Find each line in the records below that contains the word "numberwithin", and copy it out.

= = = =

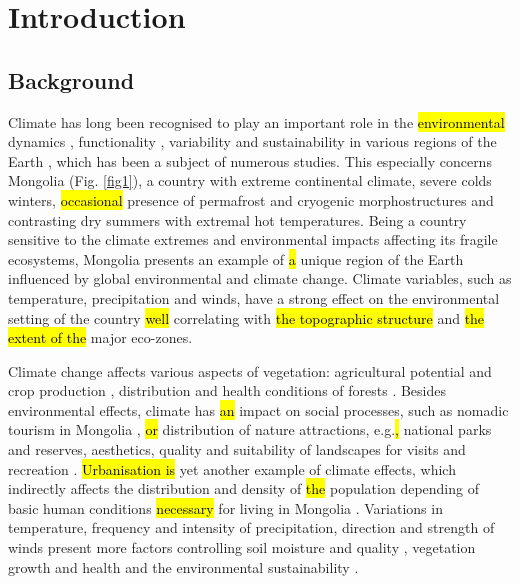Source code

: \documentclass[geosciences,article,submit,pdftex,moreauthors]{Definitions/mdpi}
\begin{document}
\section{Introduction}

\subsection{Background}
Climate has long been recognised to play an important role in the \hl{environmental} dynamics \cite{Dashkhuu}, functionality \cite{Natsagdorj,An}, variability and sustainability in various regions of the Earth \cite{SATTLER2021101620,Jiang,Lemenkova2021a,DUGERDIL2021107235}, which has been a subject of numerous studies. This especially concerns Mongolia (Fig. \ref{fig1}), a country with extreme continental climate, severe colds winters, \hl{occasional} presence of permafrost and cryogenic morphostructures \cite{Dashtseren2021,Tsedevdorj2021,Blomdin} and contrasting dry summers with extremal hot temperatures. Being a country sensitive to the climate extremes and environmental impacts affecting its fragile ecosystems, Mongolia presents an example of \hl{a} unique region of the Earth influenced by global environmental and climate change. Climate variables, such as temperature, precipitation and winds, have a strong effect on the environmental setting of the country \hl{well} correlating with \hl{the topographic structure} and \hl{the extent of the} major eco-zones. 

Climate change affects various aspects of vegetation: agricultural potential and crop production \cite{Otgonbayar,Lemenkova2021b,Munkhtur}, distribution and health conditions of forests \cite{Erdenebaatar,WANG2022e02034}. Besides environmental effects, climate has \hl{an} impact on social processes, such as nomadic tourism in Mongolia \cite{OGORMAN2007161,BUCKLEY200847}, \hl{or} distribution of nature attractions, e.g.\hl{, }national parks and reserves, aesthetics, quality and suitability of landscapes for visits and recreation \cite{Gantemur,Klauco2017}. \hl{Urbanisation is} yet another example of climate effects, which indirectly affects the distribution and density of \hl{the} population depending of basic human conditions \hl{necessary} for living in Mongolia \cite{Fan,Khishigdorj,Oyunjargal}. Variations in temperature, frequency and intensity of precipitation, direction and strength of winds present more factors controlling soil moisture and quality \cite{Samdandorj}, vegetation growth and health \cite{Kolar,Lemenkova2020a,MENG2022152198} and the environmental sustainability \cite{Guo,Lemenkova2020b}. 
\end{document}
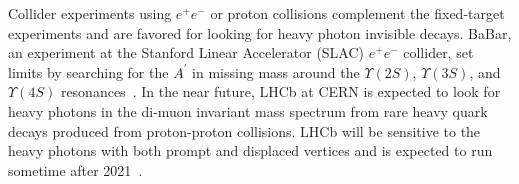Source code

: \indent Collider experiments using $e^+e^-$ or proton collisions complement the fixed-target experiments and are favored for looking for heavy photon invisible decays.  BaBar, an experiment at the Stanford Linear Accelerator (SLAC) $e^+e^-$ collider, set limits by searching for the $A^{\prime}$ in missing mass around the $\Upsilon(2S)$, $\Upsilon(3S)$, and $\Upsilon(4S)$ resonances~\cite{Lees_2014xha}. In the near future, LHCb at CERN is expected to look for heavy photons in the di-muon invariant mass spectrum from rare heavy quark decays produced from proton-proton collisions. LHCb will be sensitive to the heavy photons with both prompt and displaced vertices and is expected to run sometime after 2021~\cite{Ilten_2016tkc}.
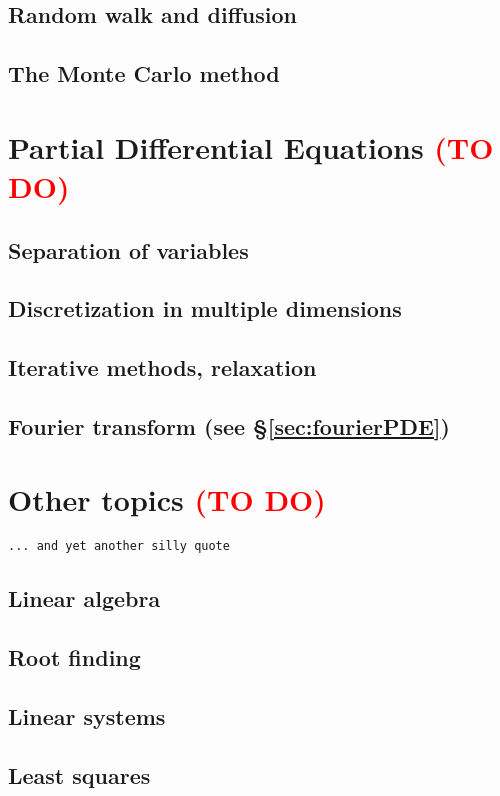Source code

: \documentclass[a4paper,openright,12pt]{memoir}
\numberwithin{ctExample}{chapter}
\numberwithin{ctProblem}{chapter}
\begin{document}
\section{Random walk and diffusion}
\section{The Monte Carlo method}


\chapter{Partial Differential Equations \textcolor{red}{(TO DO)}}
\label{chap:PDE}

\section{Separation of variables}
\section{Discretization in multiple dimensions}
\section{Iterative methods, relaxation}
\section{Fourier transform (see \S\ref{sec:fourierPDE})}




\chapter{Other topics \textcolor{red}{(TO DO)}}
\vspace*{-1cm}
\begin{flushright}
\texttt{... and yet another silly quote}
\end{flushright}
\section{Linear algebra}
\section{Root finding}
\section{Linear systems}
\section{Least squares}


% 


\end{document}
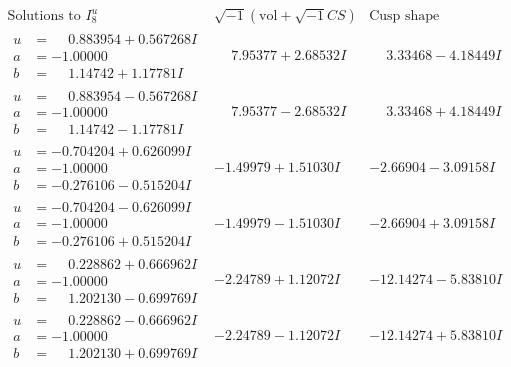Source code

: \documentclass[1p]{elsarticle_modified}
\theoremstyle{definition}
\newcommand{\I}{\sqrt{-1}}
\begin{document}
$$\begin{array}{c|c|c}  
\text{Solutions to }I^u_{8}& \I (\text{vol} + \sqrt{-1}CS) & \text{Cusp shape}\\
 \hline 
\begin{aligned}
u &= \phantom{-}0.883954 + 0.567268 I \\
a &= -1.00000\phantom{ +0.000000I} \\
b &= \phantom{-}1.14742 + 1.17781 I\end{aligned}
 & \phantom{-}7.95377 + 2.68532 I & \phantom{-}3.33468 - 4.18449 I \\ \hline\begin{aligned}
u &= \phantom{-}0.883954 - 0.567268 I \\
a &= -1.00000\phantom{ +0.000000I} \\
b &= \phantom{-}1.14742 - 1.17781 I\end{aligned}
 & \phantom{-}7.95377 - 2.68532 I & \phantom{-}3.33468 + 4.18449 I \\ \hline\begin{aligned}
u &= -0.704204 + 0.626099 I \\
a &= -1.00000\phantom{ +0.000000I} \\
b &= -0.276106 - 0.515204 I\end{aligned}
 & -1.49979 + 1.51030 I & -2.66904 - 3.09158 I \\ \hline\begin{aligned}
u &= -0.704204 - 0.626099 I \\
a &= -1.00000\phantom{ +0.000000I} \\
b &= -0.276106 + 0.515204 I\end{aligned}
 & -1.49979 - 1.51030 I & -2.66904 + 3.09158 I \\ \hline\begin{aligned}
u &= \phantom{-}0.228862 + 0.666962 I \\
a &= -1.00000\phantom{ +0.000000I} \\
b &= \phantom{-}1.202130 - 0.699769 I\end{aligned}
 & -2.24789 + 1.12072 I & -12.14274 - 5.83810 I \\ \hline\begin{aligned}
u &= \phantom{-}0.228862 - 0.666962 I \\
a &= -1.00000\phantom{ +0.000000I} \\
b &= \phantom{-}1.202130 + 0.699769 I\end{aligned}
 & -2.24789 - 1.12072 I & -12.14274 + 5.83810 I \\ \hline\begin{aligned}

\end{aligned}
\end{array}$$
\end{document}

= = = =

Written answer:
\numberwithin{ctExample}{chapter}
\numberwithin{ctProblem}{chapter}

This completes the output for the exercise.